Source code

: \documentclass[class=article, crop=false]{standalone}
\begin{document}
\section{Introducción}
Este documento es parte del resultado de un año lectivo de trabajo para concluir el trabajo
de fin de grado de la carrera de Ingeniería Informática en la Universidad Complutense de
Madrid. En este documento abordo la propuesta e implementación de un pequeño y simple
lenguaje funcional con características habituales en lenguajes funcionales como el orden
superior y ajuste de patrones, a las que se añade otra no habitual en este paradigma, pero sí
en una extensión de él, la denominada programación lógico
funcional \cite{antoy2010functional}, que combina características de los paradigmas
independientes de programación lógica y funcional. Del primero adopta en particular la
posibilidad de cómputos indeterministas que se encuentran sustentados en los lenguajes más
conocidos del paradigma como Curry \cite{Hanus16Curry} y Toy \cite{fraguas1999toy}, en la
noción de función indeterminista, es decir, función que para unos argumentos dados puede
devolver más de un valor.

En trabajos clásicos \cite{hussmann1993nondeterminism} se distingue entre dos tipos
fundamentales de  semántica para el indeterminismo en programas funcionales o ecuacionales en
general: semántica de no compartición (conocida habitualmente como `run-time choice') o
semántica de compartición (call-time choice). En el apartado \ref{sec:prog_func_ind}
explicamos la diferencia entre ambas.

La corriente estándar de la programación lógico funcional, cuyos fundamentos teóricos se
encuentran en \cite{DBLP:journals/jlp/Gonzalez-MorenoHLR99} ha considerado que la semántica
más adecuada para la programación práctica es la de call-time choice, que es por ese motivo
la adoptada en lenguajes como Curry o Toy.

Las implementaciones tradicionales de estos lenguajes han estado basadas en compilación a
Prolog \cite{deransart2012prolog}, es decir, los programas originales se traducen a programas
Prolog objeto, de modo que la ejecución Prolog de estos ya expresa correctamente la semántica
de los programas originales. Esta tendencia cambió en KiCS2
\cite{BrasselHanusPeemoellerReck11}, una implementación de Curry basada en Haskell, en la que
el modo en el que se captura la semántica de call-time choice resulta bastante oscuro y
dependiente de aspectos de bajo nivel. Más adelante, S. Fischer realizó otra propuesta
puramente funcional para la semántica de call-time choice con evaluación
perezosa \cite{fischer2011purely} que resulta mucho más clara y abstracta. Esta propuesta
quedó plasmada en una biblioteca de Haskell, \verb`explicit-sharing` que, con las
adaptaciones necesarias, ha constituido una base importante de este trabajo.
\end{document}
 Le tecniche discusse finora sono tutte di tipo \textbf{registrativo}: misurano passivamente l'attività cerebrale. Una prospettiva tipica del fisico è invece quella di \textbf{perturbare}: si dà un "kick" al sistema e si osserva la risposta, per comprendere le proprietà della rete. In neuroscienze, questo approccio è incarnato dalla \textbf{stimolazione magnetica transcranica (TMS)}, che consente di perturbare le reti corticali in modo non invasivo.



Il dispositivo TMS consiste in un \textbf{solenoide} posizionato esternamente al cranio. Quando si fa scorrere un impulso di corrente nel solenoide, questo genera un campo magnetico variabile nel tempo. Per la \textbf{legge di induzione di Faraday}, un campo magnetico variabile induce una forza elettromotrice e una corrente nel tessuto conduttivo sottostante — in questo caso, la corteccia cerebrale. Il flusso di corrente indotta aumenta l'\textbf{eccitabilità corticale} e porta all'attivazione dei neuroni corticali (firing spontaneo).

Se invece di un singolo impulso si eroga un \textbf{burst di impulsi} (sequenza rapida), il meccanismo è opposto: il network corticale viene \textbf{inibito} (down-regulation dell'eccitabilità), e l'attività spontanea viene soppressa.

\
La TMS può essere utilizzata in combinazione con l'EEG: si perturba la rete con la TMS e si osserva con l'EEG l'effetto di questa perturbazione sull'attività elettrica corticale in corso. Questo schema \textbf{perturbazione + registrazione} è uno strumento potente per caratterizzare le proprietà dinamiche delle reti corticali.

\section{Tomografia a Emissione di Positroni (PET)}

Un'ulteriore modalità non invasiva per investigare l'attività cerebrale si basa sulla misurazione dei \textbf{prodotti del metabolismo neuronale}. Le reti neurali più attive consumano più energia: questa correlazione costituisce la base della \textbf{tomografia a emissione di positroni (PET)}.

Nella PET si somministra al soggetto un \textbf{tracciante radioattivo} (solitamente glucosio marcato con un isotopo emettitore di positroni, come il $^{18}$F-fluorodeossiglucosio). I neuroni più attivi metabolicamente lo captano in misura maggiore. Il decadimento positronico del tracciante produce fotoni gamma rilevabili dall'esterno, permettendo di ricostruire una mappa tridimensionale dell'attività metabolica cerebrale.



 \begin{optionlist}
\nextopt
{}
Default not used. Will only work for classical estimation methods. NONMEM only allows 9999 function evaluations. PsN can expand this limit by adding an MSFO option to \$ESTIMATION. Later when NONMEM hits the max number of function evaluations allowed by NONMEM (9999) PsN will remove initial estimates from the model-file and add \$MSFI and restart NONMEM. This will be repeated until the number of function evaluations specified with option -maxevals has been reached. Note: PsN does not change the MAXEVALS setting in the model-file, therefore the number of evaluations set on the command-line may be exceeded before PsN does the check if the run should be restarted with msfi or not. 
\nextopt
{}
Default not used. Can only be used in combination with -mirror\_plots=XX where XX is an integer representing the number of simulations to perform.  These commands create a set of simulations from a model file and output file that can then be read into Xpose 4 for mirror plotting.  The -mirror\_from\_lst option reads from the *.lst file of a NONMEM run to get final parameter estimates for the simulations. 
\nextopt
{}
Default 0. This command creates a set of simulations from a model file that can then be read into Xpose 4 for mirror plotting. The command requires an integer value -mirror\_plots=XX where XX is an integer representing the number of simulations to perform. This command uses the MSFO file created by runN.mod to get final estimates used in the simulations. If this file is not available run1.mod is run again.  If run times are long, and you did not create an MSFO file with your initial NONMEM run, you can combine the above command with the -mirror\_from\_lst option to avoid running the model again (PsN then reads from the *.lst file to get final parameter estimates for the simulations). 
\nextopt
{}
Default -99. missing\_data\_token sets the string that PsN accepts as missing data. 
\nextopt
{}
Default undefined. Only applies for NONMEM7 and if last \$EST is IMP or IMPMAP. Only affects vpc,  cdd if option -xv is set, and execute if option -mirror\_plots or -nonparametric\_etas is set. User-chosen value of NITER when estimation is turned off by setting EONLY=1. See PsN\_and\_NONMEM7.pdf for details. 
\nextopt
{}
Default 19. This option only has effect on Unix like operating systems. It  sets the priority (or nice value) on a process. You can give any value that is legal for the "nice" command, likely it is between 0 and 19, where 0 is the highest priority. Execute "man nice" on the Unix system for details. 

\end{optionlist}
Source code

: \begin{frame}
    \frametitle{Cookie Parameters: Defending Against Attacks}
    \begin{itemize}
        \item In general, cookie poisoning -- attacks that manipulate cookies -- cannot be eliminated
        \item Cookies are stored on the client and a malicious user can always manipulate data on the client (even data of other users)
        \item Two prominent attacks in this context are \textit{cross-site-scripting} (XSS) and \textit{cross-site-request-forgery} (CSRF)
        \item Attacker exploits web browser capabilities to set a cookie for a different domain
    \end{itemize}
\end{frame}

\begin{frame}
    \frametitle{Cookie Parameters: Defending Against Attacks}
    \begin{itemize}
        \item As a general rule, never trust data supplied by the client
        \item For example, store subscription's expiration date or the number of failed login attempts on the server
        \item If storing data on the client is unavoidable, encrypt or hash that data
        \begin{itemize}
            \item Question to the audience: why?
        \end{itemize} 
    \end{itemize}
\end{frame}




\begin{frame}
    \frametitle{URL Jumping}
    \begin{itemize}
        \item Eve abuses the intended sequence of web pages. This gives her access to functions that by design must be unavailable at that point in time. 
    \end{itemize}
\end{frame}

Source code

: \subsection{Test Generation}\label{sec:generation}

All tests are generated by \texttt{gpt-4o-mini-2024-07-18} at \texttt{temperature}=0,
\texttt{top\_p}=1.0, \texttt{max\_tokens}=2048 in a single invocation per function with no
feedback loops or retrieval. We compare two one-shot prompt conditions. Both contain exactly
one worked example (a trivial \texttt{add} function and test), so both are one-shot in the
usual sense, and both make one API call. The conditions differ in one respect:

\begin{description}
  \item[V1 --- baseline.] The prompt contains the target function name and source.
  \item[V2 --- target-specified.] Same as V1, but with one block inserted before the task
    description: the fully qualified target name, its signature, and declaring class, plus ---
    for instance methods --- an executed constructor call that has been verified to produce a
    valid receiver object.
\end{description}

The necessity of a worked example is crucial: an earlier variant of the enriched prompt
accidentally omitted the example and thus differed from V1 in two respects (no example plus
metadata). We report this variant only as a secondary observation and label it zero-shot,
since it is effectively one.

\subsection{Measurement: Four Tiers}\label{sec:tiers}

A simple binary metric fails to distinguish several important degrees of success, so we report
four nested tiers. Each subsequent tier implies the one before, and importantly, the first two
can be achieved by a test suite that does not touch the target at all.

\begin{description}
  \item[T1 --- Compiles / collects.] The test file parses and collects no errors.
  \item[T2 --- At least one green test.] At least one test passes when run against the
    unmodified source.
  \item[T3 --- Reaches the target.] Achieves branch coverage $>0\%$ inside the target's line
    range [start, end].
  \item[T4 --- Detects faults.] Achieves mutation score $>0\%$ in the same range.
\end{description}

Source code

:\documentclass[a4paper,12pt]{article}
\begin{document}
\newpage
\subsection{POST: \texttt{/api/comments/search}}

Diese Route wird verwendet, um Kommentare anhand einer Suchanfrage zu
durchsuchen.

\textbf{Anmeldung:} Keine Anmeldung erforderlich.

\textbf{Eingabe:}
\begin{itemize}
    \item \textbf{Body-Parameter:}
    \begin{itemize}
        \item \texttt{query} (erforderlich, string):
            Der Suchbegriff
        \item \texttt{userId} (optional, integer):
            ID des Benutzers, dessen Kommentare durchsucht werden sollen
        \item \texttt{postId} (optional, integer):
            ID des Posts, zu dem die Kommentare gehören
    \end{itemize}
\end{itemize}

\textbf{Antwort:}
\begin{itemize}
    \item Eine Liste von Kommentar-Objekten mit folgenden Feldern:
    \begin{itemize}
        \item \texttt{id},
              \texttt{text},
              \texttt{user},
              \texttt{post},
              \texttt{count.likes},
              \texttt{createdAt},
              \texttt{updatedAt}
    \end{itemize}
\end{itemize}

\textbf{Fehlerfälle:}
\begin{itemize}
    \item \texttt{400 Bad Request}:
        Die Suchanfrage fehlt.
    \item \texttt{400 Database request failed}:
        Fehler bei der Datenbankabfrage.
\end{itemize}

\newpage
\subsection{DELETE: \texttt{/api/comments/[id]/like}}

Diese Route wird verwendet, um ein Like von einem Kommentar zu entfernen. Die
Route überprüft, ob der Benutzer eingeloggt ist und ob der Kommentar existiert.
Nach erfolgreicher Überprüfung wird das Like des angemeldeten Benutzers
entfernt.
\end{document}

■ ■ ■

▸ Exercise aim
Print the records verbatim, stopping after the "Madrid. En este" line.

▸ Task solution
Source code

: \documentclass[class=article, crop=false]{standalone}
\begin{document}
\section{Introducción}
Este documento es parte del resultado de un año lectivo de trabajo para concluir el trabajo
de fin de grado de la carrera de Ingeniería Informática en la Universidad Complutense de
Madrid. En este documento abordo la propuesta e implementación de un pequeño y simple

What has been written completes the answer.